元勇者と鉄錆の主
幼女がいる方向、その間にある樹木を躱し最短の道を最小限の労力で突き進む。
途中で当然だが魔物がいるがドラゴンにビビっているのかドラゴンのいる方角を気にしており、横を通った俺に通り過ぎてから気が付き、風圧ですっ転んでいるのを横目で見ながらも速度は落とさない。
走りながら10秒ごとに[透過の水唱剣]を投げ、幼女の位置を再確認する。
そして巨大な樹木が見え、その根元で幼女は微笑んでおり、その幼女を食おうと口を開いたドラゴンが見えた。
反射的に魔力を高め、ドラゴンの意識を俺に向ける。
するといきなり自身よりも高い魔力に驚いたのかドラゴンは止まると俺の方を睨みながら一歩後ずさる。

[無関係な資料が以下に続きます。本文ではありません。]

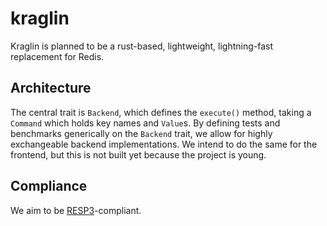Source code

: # kraglin

Kraglin is planned to be a rust-based, lightweight, lightning-fast replacement for Redis.

## Architecture

The central trait is `Backend`, which defines the `execute()` method, taking a `Command` which holds key names and `Value`s. By defining tests and benchmarks generically on the `Backend` trait, we allow for highly exchangeable backend implementations. We intend to do the same for the frontend, but this is not built yet because the project is young.

## Compliance

We aim to be [RESP3](https://redis.io/docs/latest/develop/reference/protocol-spec/)-compliant.
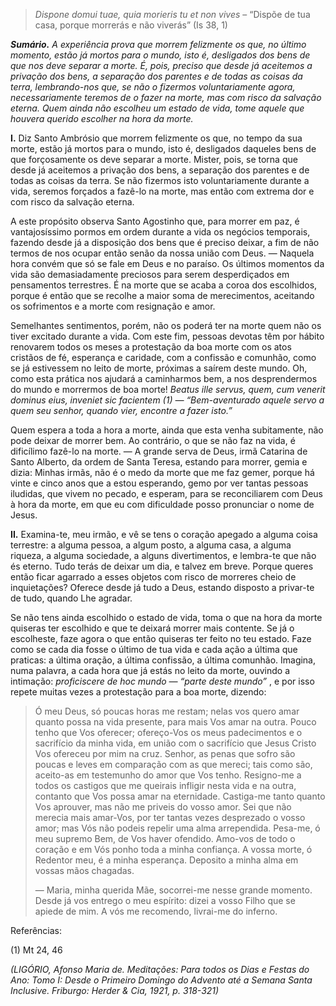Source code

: > *Dispone domui tuae, quia morieris tu et non vives* – “Dispõe de tua casa, porque morrerás e não viverás” (Is 38, 1)

***Sumário.** A experiência prova que morrem felizmente os que, no último momento, estão já mortos para o mundo, isto é, desligados dos bens de que nos deve separar a morte. É, pois, preciso que desde já aceitemos a privação dos bens, a separação dos parentes e de todas as coisas da terra, lembrando-nos que, se não o fizermos voluntariamente agora, necessariamente teremos de o fazer na morte, mas com risco da salvação eterna. Quem ainda não escolheu um estado de vida, tome aquele que houvera querido escolher na hora da morte.*

**I.** Diz Santo Ambrósio que morrem felizmente os que, no tempo da sua morte, estão já mortos para o mundo, isto é, desligados daqueles bens de que forçosamente os deve separar a morte. Mister, pois, se torna que desde já aceitemos a privação dos bens, a separação dos parentes e de todas as coisas da terra. Se não fizermos isto voluntariamente durante a vida, seremos forçados a fazê-lo na morte, mas então com extrema dor e com risco da salvação eterna.

A este propósito observa Santo Agostinho que, para morrer em paz, é vantajosíssimo pormos em ordem durante a vida os negócios temporais, fazendo desde já a disposição dos bens que é preciso deixar, a fim de não termos de nos ocupar então senão da nossa união com Deus. — Naquela hora convém que só se fale em Deus e no paraíso. Os últimos momentos da vida são demasiadamente preciosos para serem desperdiçados em pensamentos terrestres. É na morte que se acaba a coroa dos escolhidos, porque é então que se recolhe a maior soma de merecimentos, aceitando os sofrimentos e a morte com resignação e amor.

Semelhantes sentimentos, porém, não os poderá ter na morte quem não os tiver excitado durante a vida. Com este fim, pessoas devotas têm por hábito renovarem todos os meses a protestação da boa morte com os atos cristãos de fé, esperança e caridade, com a confissão e comunhão, como se já estivessem no leito de morte, próximas a saírem deste mundo. Oh, como esta prática nos ajudará a caminharmos bem, a nos desprendermos do mundo e morrermos de boa morte! *Beatus ille servus, quem, cum venerit dominus eius, inveniet sic facientem (1) — “Bem-aventurado aquele servo a quem seu senhor, quando vier, encontre a fazer isto.”*

Quem espera a toda a hora a morte, ainda que esta venha subitamente, não pode deixar de morrer bem. Ao contrário, o que se não faz na vida, é dificílimo fazê-lo na morte. — A grande serva de Deus, irmã Catarina de Santo Alberto, da ordem de Santa Teresa, estando para morrer, gemia e dizia: Minhas irmãs, não é o medo da morte que me faz gemer, porque há vinte e cinco anos que a estou esperando, gemo por ver tantas pessoas iludidas, que vivem no pecado, e esperam, para se reconciliarem com Deus à hora da morte, em que eu com dificuldade posso pronunciar o nome de Jesus.

**II.** Examina-te, meu irmão, e vê se tens o coração apegado a alguma coisa terrestre: a alguma pessoa, a algum posto, a alguma casa, a alguma riqueza, a alguma sociedade, a alguns divertimentos, e lembra-te que não és eterno. Tudo terás de deixar um dia, e talvez em breve. Porque queres então ficar agarrado a esses objetos com risco de morreres cheio de inquietações? Oferece desde já tudo a Deus, estando disposto a privar-te de tudo, quando Lhe agradar.

Se não tens ainda escolhido o estado de vida, toma o que na hora da morte quiseras ter escolhido e que te deixará morrer mais contente. Se já o escolheste, faze agora o que então quiseras ter feito no teu estado. Faze como se cada dia fosse o último de tua vida e cada ação a última que praticas: a última oração, a última confissão, a última comunhão. Imagina, numa palavra, a cada hora que já estás no leito da morte, ouvindo a intimação: *proficiscere de hoc mundo — “parte deste mundo”* , e por isso repete muitas vezes a protestação para a boa morte, dizendo:

> Ó meu Deus, só poucas horas me restam; nelas vos quero amar quanto possa na vida presente, para mais Vos amar na outra. Pouco tenho que Vos oferecer; ofereço-Vos os meus padecimentos e o sacrifício da minha vida, em união com o sacrifício que Jesus Cristo Vos ofereceu por mim na cruz. Senhor, as penas que sofro são poucas e leves em comparação com as que mereci; tais como são, aceito-as em testemunho do amor que Vos tenho. Resigno-me a todos os castigos que me queirais infligir nesta vida e na outra, contanto que Vos possa amar na eternidade. Castiga-me tanto quanto Vos aprouver, mas não me priveis do vosso amor. Sei que não merecia mais amar-Vos, por ter tantas vezes desprezado o vosso amor; mas Vós não podeis repelir uma alma arrependida. Pesa-me, ó meu supremo Bem, de Vos haver ofendido. Amo-vos de todo o coração e em Vós ponho toda a minha confiança. A vossa morte, ó Redentor meu, é a minha esperança. Deposito a minha alma em vossas mãos chagadas.
>
> — Maria, minha querida Mãe, socorrei-me nesse grande momento. Desde já vos entrego o meu espírito: dizei a vosso Filho que se apiede de mim. A vós me recomendo, livrai-me do inferno.

Referências:

\(1\) Mt 24, 46

*(LIGÓRIO, Afonso Maria de. Meditações: Para todos os Dias e Festas do Ano: Tomo I: Desde o Primeiro Domingo do Advento até a Semana Santa Inclusive. Friburgo: Herder & Cia, 1921, p. 318-321)*
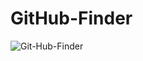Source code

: # GitHub-Finder
![Git-Hub-Finder](https://user-images.githubusercontent.com/59916393/89105506-56a67880-d43f-11ea-8ae1-7965f49fba60.JPG)
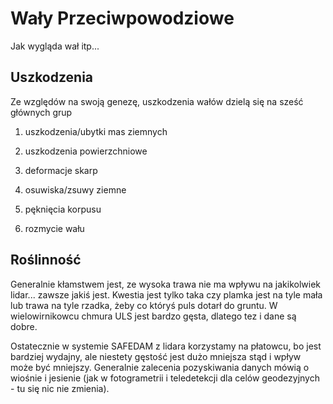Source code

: # Wały Przeciwpowodziowe

Jak wygląda wał itp...



## Uszkodzenia

Ze względów na swoją genezę, uszkodzenia wałów dzielą się na sześć głównych grup

1. uszkodzenia/ubytki mas ziemnych

2. uszkodzenia powierzchniowe

3. deformacje skarp

4. osuwiska/zsuwy ziemne

5. pęknięcia korpusu

6. rozmycie wału



## Roślinność

Generalnie kłamstwem jest, ze wysoka trawa nie ma wpływu na jakikolwiek lidar... zawsze jakiś jest. Kwestia jest tylko taka czy plamka jest na tyle mała lub trawa na tyle rzadka, żeby co któryś puls dotarł do gruntu. W wielowirnikowcu chmura ULS jest bardzo gęsta, dlatego tez i dane są dobre.

Ostatecznie w systemie SAFEDAM z lidara korzystamy na płatowcu, bo jest bardziej wydajny, ale niestety gęstość jest dużo mniejsza stąd i wpływ może być mniejszy. Generalnie zalecenia pozyskiwania danych mówią o wiośnie i jesienie (jak w fotogrametrii i teledetekcji dla celów geodezyjnych - tu się nic nie zmienia).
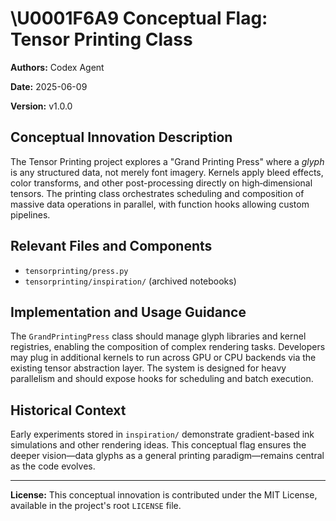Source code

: # \U0001F6A9 Conceptual Flag: Tensor Printing Class

**Authors:** Codex Agent

**Date:** 2025-06-09

**Version:** v1.0.0

## Conceptual Innovation Description

The Tensor Printing project explores a "Grand Printing Press" where a
*glyph* is any structured data, not merely font imagery. Kernels apply
bleed effects, color transforms, and other post-processing directly on
high‑dimensional tensors. The printing class orchestrates scheduling and
composition of massive data operations in parallel, with function hooks
allowing custom pipelines.

## Relevant Files and Components

- `tensorprinting/press.py`
- `tensorprinting/inspiration/` (archived notebooks)

## Implementation and Usage Guidance

The `GrandPrintingPress` class should manage glyph libraries and kernel
registries, enabling the composition of complex rendering tasks.
Developers may plug in additional kernels to run across GPU or CPU
backends via the existing tensor abstraction layer. The system is
designed for heavy parallelism and should expose hooks for scheduling and
batch execution.

## Historical Context

Early experiments stored in `inspiration/` demonstrate gradient-based
ink simulations and other rendering ideas. This conceptual flag ensures
the deeper vision—data glyphs as a general printing paradigm—remains
central as the code evolves.

---

**License:**
This conceptual innovation is contributed under the MIT License,
available in the project's root `LICENSE` file.
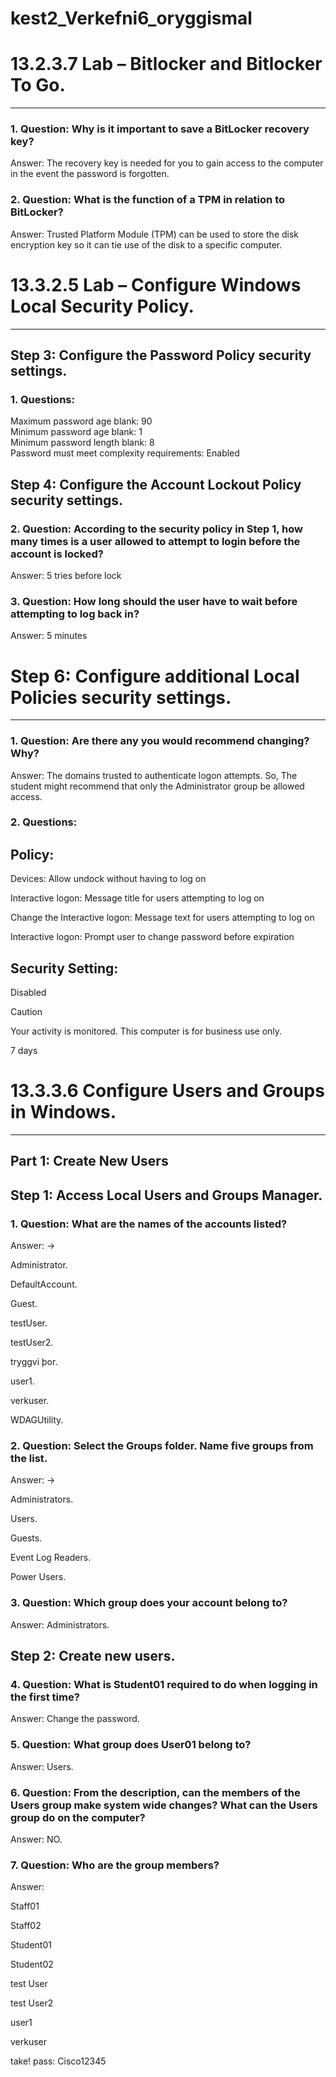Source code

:# kest2_Verkefni6_oryggismal



# 13.2.3.7 Lab – Bitlocker and Bitlocker To Go.
--------------------
### 1. Question: Why is it important to save a BitLocker recovery key?
Answer: The recovery key is needed for you to gain access to the computer in the event the password is forgotten.

### 2. Question: What is the function of a TPM in relation to BitLocker?
Answer: Trusted Platform Module (TPM) can be used to store the disk encryption key so it can tie use of the disk to a specific computer.


# 13.3.2.5 Lab – Configure Windows Local Security Policy.
--------------------
## Step 3:  Configure the Password Policy security settings.

### 1. Questions:
  Maximum password age blank: 90 <br />
  Minimum password age blank: 1 <br />
  Minimum password length blank: 8 <br />
  Password must meet complexity requirements: Enabled
  
## Step 4:  Configure the Account Lockout Policy security settings.

### 2. Question: According to the security policy in Step 1, how many times is a user allowed to attempt to login before the account is locked?
Answer: 5 tries before lock

### 3. Question: How long should the user have to wait before attempting to log back in?
Answer: 5 minutes


# Step 6:  Configure additional Local Policies security settings.
--------------------

### 1. Question: Are there any you would recommend changing? Why?
Answer: The domains trusted to authenticate logon attempts. So, The student might recommend that only the Administrator group be allowed access.

### 2. Questions:
Policy:
-----
   Devices: Allow undock without having to log on
   
   Interactive logon: Message title for users attempting to log on
   
   Change the Interactive logon: Message text for users attempting to log on
   
   Interactive logon: Prompt user to change password before expiration


Security Setting:
-----
   Disabled
   
   Caution
   
   Your activity is monitored. This computer is for business use only.
   
   7 days
   
   
# 13.3.3.6 Configure Users and Groups in Windows.
--------------------
## Part 1:  Create New Users

## Step 1:  Access Local Users and Groups Manager.
### 1. Question: What are the names of the accounts listed?
Answer: ->

  Administrator.
  
  DefaultAccount.
  
  Guest.
  
  testUser.
  
  testUser2.
  
  tryggvi þor.
  
  user1.
  
  verkuser.
  
  WDAGUtility.

### 2. Question: Select the Groups folder. Name five groups from the list.
Answer: ->

  Administrators.
  
  Users.
  
  Guests.
  
  Event Log Readers.
  
  Power Users.

### 3. Question: Which group does your account belong to?
Answer: Administrators.

## Step 2:  Create new users.
### 4. Question: What is Student01 required to do when logging in the first time?
Answer: Change the password.

### 5. Question: What group does User01 belong to?
Answer: Users.

### 6. Question: From the description, can the members of the Users group make system wide changes? What can the Users group do on the computer?
Answer: NO.

### 7. Question: Who are the group members?
Answer:

  Staff01
  
  Staff02
  
  Student01
  
  Student02
  
  test User
  
  test User2
  
  user1
  
  verkuser



take! pass:  Cisco12345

俺はそんなドラゴンを気に留めず、魔法で自分の周囲の風を操作して幼女の前で止まる。その際の風圧も魔法で搔き消した。
「ごめん。ちょっと遅れた。」
そう言い、幼女の頭をそっと撫でた。
そう言えば一緒に暮らしていたがお互い名前を知らないなとふと思うが後にしよう。
幼女は微笑みが消え、変わりにぽかんとしていた。
こんな顔もするんだなとちょっと驚いたが次の瞬間幼女は苦しそうに口を開き、何かを必死に伝えようとしている。
まぁ多分だけど逃げてとか、危ないとかだろう。
「………て…。…に………。」
けど声は出ずに掠れた小さな音が響くだけ…。
悲しそうに、苦しそうにしている幼女の顔を見ながら語り掛ける。
「ごめんな?心配かけて、お前が安心出来るように頑張るから、だから、ちょっとだけ待っとけよ?」
語り掛けながら撫でてた手を幼女の耳に付いている邪魔になった物に触れ、魔法を使う。
無詠唱で発動した{クリエイト}によりドッグタグは外れ、その中にあった魔方陣も搔き消し、小さなミスリルの塊を手に持つ。
そのまま振り返り、威嚇しているドラゴンに向かう。
幼女を追っていた時の余裕はなくて、変な唸り声を上げながらいつでも襲える様に力を込めているのがよく分かる。
「……鉄錆の主、お前には一応感謝してる。」
話しながら、スキルの一つを発動する。
[鍛治神の教義]
足元が騒めき、地中から鉄分が浮き上がる。
「きっとお前がいなかったら俺はなし崩しであの子を捨てていた。」
浮き上がった鉄分が光を反射しながらミスリルに纏わりつく。
「一人が嫌だとか、そんな自分にも気が付かなかった。」
ミスリルと鉄が混ざり、形を変える。
「だから、お前には感謝してる。…………けど。」
形は剣へと至り、そして魔剣へと変質させる。
「あの子が俺を逃がすためにあの行動を取ったなら俺は示さないといけない。」
込めるのは風の最上位、この世界で使えるのがいるのかすら知らない。
「何より、あの子を怖がらせたから許すつもりは無いんだ。」
その魔法を濃縮し、数十発分を込めて、剣先に作り出す。
ゆっくりと、剣を振り被った。
「ギャアアァァオオオオオオォォォ!!!」
我慢ができなかったのか、それとも恐怖心に襲われたのか、振り被ると同時にドラゴンは襲い掛かって来た。
背後から幼女の息を飲む音が聞こえて、迫る顎門は遅く感じ、恐怖は感じず、振り抜いた。
小さな小さな風の球体はドラゴンの口内に呑み込まれ、ドラゴンの動きが眼前で止まる。
至近距離で見たドラゴンの眼には意味が分からないと言わんばかりの感情と、恐怖心に塗れていた。
ゆっくりとドラゴンは背後に引き摺られて行く。少しずつ、少しずつ速度は上がり元々いた位置まで戻るとドラゴンの身体が刻まれて弾ける。
目の前で結界を張り、迫る風と血糊を防ぎつつ振り返った。
そこにはぽかんとしている幼女がいる。この幼女は以外と表情豊かなのかもしれない。